◆ Directions for this task
Find and copy each line of the data that includes "sent".

◆ Listed entries

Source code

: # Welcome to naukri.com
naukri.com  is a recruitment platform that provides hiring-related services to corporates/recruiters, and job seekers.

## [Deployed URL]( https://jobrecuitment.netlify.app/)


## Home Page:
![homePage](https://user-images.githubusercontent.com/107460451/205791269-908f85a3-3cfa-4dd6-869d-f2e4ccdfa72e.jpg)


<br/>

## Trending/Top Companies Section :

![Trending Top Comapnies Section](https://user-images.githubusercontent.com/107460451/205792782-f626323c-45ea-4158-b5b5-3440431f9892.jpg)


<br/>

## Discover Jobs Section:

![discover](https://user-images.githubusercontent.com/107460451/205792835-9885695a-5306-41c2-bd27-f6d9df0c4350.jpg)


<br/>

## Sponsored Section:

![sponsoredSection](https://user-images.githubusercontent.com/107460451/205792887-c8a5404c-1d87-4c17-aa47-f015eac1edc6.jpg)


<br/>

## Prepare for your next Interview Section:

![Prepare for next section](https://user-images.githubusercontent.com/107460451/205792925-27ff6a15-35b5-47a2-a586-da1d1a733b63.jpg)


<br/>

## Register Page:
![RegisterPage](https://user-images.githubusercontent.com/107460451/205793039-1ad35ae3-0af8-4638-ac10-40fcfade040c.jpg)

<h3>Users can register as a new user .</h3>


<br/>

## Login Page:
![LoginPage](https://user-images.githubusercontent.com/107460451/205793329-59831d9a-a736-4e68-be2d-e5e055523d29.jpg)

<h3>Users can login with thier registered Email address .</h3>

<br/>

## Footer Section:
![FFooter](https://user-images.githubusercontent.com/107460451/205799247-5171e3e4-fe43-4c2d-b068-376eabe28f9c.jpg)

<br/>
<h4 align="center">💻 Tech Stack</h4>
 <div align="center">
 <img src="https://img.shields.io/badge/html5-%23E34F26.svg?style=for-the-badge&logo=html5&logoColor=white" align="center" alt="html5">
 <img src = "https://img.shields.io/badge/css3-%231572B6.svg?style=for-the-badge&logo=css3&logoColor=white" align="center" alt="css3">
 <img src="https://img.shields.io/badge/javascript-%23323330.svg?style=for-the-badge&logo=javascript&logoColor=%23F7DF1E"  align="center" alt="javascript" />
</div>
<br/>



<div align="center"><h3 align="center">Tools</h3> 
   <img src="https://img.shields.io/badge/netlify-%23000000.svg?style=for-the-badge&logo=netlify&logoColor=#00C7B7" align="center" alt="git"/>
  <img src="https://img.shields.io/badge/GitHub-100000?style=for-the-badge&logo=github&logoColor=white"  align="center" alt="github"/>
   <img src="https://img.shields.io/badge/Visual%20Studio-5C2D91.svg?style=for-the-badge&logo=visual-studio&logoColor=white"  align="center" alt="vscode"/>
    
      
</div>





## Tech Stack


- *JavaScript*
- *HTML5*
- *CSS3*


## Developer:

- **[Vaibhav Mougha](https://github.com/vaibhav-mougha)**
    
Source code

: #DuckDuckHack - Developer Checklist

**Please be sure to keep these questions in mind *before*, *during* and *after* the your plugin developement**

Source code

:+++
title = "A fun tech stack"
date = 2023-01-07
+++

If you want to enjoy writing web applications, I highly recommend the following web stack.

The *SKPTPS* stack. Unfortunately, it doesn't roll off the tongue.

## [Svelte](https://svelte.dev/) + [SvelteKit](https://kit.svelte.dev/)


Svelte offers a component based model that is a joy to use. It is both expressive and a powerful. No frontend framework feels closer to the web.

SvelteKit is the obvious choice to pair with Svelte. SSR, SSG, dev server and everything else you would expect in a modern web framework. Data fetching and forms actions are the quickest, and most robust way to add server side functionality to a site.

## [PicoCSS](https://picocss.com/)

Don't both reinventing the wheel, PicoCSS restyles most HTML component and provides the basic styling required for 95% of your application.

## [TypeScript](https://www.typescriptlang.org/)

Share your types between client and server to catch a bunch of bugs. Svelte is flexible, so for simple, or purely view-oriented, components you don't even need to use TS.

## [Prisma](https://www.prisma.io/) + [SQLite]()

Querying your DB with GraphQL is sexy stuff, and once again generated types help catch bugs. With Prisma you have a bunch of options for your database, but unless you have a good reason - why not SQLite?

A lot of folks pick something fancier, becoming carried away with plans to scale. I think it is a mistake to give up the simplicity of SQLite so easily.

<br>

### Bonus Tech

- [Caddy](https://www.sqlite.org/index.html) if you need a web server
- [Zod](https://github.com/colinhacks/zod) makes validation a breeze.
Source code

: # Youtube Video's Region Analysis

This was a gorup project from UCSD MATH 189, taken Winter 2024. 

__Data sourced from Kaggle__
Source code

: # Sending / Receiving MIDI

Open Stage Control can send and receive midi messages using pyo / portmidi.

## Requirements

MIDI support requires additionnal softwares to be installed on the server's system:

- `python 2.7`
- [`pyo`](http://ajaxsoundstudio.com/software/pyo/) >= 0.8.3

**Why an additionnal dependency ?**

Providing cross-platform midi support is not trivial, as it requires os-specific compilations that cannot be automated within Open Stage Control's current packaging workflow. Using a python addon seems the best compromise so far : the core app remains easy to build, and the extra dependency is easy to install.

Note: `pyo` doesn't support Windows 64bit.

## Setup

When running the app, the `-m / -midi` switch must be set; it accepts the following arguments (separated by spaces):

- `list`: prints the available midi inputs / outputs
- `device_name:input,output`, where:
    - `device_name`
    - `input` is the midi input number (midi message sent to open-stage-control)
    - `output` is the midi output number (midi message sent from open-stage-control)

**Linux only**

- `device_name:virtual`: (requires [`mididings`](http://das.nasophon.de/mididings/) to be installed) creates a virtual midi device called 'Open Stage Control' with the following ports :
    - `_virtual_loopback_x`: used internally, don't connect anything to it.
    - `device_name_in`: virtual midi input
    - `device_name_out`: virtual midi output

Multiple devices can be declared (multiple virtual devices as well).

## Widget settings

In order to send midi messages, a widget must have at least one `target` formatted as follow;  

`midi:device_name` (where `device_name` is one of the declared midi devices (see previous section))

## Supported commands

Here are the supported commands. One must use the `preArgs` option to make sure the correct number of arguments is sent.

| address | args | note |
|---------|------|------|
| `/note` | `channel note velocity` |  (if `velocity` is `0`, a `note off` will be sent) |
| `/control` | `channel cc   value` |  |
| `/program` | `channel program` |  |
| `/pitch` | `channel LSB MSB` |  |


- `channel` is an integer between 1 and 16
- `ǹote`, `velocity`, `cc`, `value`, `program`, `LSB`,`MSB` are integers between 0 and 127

◆ Result
    - `input` is the midi input number (midi message sent to open-stage-control)
    - `output` is the midi output number (midi message sent from open-stage-control)
Here are the supported commands. One must use the `preArgs` option to make sure the correct number of arguments is sent.
| `/note` | `channel note velocity` |  (if `velocity` is `0`, a `note off` will be sent) |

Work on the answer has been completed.